下記のインタビューはこちらのサイトに掲載されている記事を日本語に翻訳したものです。
Meet Ted Levine
ADAM NAYMAN


テッド・レヴィンとは誰?

「羊たちの沈黙」の強烈なバッファロー・ビル役で、おそらく映画史上もっとも不気味な連続殺人犯を演じた後、オハイオ生まれで現在58歳(訳者註:原文の間違い。本当は48歳)の彼は、ハリウッドでも最もよく知られた性格俳優のひとりとなった。彼は、まもなく公開されるウェス・クレイブン監督が70年代に製作したホラー映画"The Hills Have Eyes"のリメイク作品の中では、狂気に憑かれた者たちの犠牲者を演じている。

彼はオリジナルの"The Hills Have Eyes"を参考のために観たのだろうか?

「ほんの少しだけ」
 彼が言うには、アレクサンダー・アジャ監督("High Tension")はキャストに、新しい台本に先入観なしで取り組むように要請したという。
「彼は、映画も観ないようにと言った」
 また、自発的にオリジナルの映画を観ることはなかっただろうとレヴィンは認めた。
「ホラー映画にはあまり興味がないんだ・・・ 血が飛び散り始めると、気分が悪くなってしまうんでね」

しかし、"THE HILLS HAVE EYES"はかなりエゲツない内容の映画じゃないか?
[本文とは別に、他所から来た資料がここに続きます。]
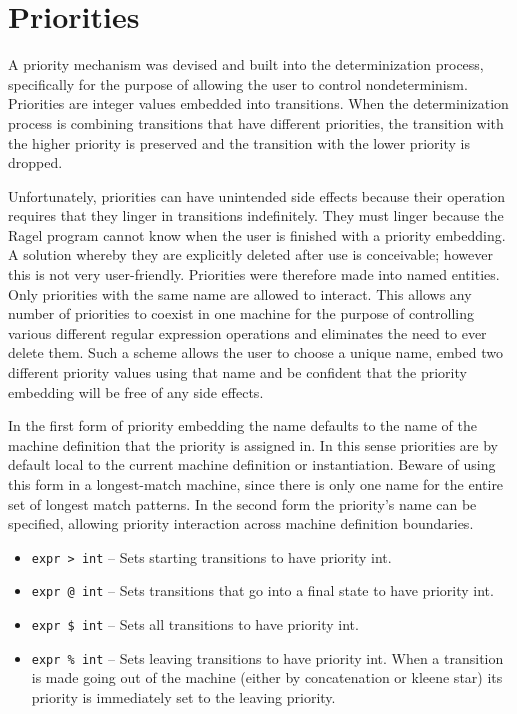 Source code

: \documentclass[letterpaper,11pt,oneside]{book}
\begin{document}
\section{Priorities}

A priority mechanism was devised and built into the determinization
process, specifically for the purpose of allowing the user to control
nondeterminism.  Priorities are integer values embedded into transitions. When
the determinization process is combining transitions that have different
priorities, the transition with the higher priority is preserved and the
transition with the lower priority is dropped.

Unfortunately, priorities can have unintended side effects because their
operation requires that they linger in transitions indefinitely. They must linger
because the Ragel program cannot know when the user is finished with a priority
embedding.  A solution whereby they are explicitly deleted after use is
conceivable; however this is not very user-friendly.  Priorities were therefore
made into named entities. Only priorities with the same name are allowed to
interact.  This allows any number of priorities to coexist in one machine for
the purpose of controlling various different regular expression operations and
eliminates the need to ever delete them. Such a scheme allows the user to
choose a unique name, embed two different priority values using that name
and be confident that the priority embedding will be free of any side effects.

In the first form of priority embedding the name defaults to the name of the machine
definition that the priority is assigned in. In this sense priorities are by
default local to the current machine definition or instantiation. Beware of
using this form in a longest-match machine, since there is only one name for
the entire set of longest match patterns. In the second form the priority's
name can be specified, allowing priority interaction across machine definition
boundaries.

\begin{itemize}
\setlength{\parskip}{0in}
\item \verb|expr > int| -- Sets starting transitions to have priority int.
\item \verb|expr @ int| -- Sets transitions that go into a final state to have priority int. 
\item \verb|expr $ int| -- Sets all transitions to have priority int.
\item \verb|expr % int| -- Sets leaving transitions to
have priority int. When a transition is made going out of the machine (either
by concatenation or kleene star) its priority is immediately set to the 
leaving priority.  
\end{itemize}
\end{document}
 レヴィンがこのプロジェクトに関わった理由は、決してハードコアの歴史に名を連ねるためではなく、2003年に"High Tension"を観て、アジャ監督と一緒に仕事をしてみたくなったからだという。
「映画作りの大事な要素そのものような作品だったと思う」
 ホラー映画嫌いにもかかわらず、レヴィンはそう賞賛した。
「彼(アジャ)と彼のパートナー(共同脚本執筆のグレゴリ―・レヴァシュー)は、素晴らしい映画人だ」

彼は、他にも良い映画監督を知っている・・・

 俳優としての到達点は、憧れの監督と仕事をすることだとレヴィンは言う。
「コスタ・ガブラス監督とは2度仕事をした(1988年の"Betrayed"と1997年の"Mad City")。彼は、あれらの作品では妥協をしてしまったと思う。彼とはもう一度仕事をしたい。彼の土俵の上で、彼のクルー達と、彼の国でね。監督達がうまくいかなくてイライラしたり、妥協したりさせられているのを見ると、こっちもがっくりしてしまう。逆に、監督が製作側のサポートを全面的に受けている状況での撮影は素晴らしい体験だ。羊たちの沈黙がまさにそうだった。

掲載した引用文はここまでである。